I'm no fan of the hippies but I have to admit that they came up with some interesting graphic ideas. The best hippie photographer I know of was Jerry Ulesmann. What imagination! I'd love to stand in a real philosopher's study like the one he did above, and see tumultuous clouds overhead. Click to enlarge. Imagine experiencing the wind and smells you encounter just before a thunderstorm while simultaneously feeling the staid, musty smell of a book-filled room. Why can't we have weather- protected rooms with no ceilings?
Actually, I have this in my own house, sort of. I have a sleeping porch with a bed where most months of the year I can wake up to the dew and that early morning fresh smell. It's unbelievably great to sleep out there in a thunderstorm, completely protected yet sort of in the thick of things at the same time. Learn from Jerry Ulesmann! Get a sleeping porch!

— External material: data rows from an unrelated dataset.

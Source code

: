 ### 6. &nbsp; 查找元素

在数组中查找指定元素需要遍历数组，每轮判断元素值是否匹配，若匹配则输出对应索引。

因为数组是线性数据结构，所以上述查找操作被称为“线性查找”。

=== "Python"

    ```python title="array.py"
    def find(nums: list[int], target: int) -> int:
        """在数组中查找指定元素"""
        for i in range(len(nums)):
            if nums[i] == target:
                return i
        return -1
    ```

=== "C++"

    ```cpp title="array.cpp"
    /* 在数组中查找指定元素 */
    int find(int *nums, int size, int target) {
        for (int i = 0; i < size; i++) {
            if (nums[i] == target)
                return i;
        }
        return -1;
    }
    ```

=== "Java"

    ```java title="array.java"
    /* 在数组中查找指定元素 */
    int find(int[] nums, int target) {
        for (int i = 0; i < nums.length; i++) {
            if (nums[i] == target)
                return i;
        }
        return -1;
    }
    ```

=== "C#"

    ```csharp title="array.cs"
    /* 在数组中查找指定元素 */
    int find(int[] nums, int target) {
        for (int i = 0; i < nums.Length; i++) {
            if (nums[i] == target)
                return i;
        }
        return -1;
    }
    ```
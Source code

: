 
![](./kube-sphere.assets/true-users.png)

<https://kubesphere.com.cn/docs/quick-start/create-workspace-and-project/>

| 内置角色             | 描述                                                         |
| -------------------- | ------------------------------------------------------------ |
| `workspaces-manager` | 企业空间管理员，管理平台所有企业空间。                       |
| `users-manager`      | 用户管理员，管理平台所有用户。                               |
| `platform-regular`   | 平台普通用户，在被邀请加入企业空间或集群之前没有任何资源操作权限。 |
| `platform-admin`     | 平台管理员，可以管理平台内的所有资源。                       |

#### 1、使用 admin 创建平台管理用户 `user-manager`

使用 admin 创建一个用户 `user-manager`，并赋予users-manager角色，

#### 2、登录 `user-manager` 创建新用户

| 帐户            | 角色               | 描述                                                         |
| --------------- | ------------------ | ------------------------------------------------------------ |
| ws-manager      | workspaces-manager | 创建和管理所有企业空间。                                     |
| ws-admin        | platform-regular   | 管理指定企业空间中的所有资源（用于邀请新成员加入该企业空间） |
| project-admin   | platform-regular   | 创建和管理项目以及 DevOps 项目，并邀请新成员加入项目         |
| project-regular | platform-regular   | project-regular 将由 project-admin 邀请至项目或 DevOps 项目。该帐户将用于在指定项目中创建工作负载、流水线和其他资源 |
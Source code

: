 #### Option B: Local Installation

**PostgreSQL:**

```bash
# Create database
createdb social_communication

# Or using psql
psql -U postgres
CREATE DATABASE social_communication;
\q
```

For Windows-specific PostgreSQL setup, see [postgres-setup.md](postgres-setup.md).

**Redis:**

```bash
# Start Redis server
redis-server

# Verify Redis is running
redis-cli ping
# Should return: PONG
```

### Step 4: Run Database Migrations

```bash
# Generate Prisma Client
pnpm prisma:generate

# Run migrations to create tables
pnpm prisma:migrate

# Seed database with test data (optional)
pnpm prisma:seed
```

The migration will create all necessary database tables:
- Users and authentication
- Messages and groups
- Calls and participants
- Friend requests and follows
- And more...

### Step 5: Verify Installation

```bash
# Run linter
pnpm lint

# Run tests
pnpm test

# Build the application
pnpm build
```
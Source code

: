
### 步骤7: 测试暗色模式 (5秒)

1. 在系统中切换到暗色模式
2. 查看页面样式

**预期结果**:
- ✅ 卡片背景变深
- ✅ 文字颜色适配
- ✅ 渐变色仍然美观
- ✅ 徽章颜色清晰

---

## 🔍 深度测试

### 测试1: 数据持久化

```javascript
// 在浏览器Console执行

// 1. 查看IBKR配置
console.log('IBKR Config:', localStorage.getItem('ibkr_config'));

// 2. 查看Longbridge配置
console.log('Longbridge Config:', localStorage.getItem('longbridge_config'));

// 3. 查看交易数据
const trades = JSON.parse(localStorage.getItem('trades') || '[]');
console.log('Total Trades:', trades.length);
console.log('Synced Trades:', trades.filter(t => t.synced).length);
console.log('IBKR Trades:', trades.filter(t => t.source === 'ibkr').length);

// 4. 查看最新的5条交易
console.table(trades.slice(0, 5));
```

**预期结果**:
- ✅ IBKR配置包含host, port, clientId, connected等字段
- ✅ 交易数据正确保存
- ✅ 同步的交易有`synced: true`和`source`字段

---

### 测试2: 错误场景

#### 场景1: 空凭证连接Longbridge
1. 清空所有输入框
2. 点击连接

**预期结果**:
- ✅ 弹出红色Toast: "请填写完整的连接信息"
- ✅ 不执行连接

What a great house (above) for a witch! I wish we had more trees with thick, exposed roots in the suburbs. We have to redesign the suburbs to make them more exciting and mysterious.
I absolutely love the idea of suburbs, where you can have some of the rural experience within commuting distance of a great city. I even love the idea that prices were made low enough so that ordinary people could afford to live that way. We've had the inevitable first wave of Levittown-type shoebox houses, now it's time to design the first cool suburbs...with the help of people like Ulesmann.
This image has become something of a cliche in fantasy films, but there's still something to be learned from it. Nobody knows how to make things float in the air but the best architects know how to make things appear to be so light that they almost seem to float. Think how the cathedral builders made it appear that thin pillars were holding up massive ceilings. The idea of appearing to defy gravity in a serene, natural setting is gold for the architect.
I once took a train ride through mountains in the early morning. We raced along tunnels and high wooden trestles and I watched the first light struggle to get a foothold. You could see mist creeping through through dark ravines and pathways just like the picture above. Actually, it looked even more like the eerie mist in DeMille's "Ten Commandments," the one that killed the son of the Pharoh.
What is morning mist but vapor in the air? I'd like to have morning mist outside my window and live in an environment that would heighten the effect, wouldn't you? That may be an achievable thing for an engineer or for architects who know how to maximize it . This is what I like about Ulesmann. He's a true artist in the sense that he gives us something to shoot for. He stimulates invention by giving us tantalizing glimpses of what could be.
Cataracts (above)! Ulesmann's right, we need more cataracts! And we need light elements nearby, like boats or leafy trees.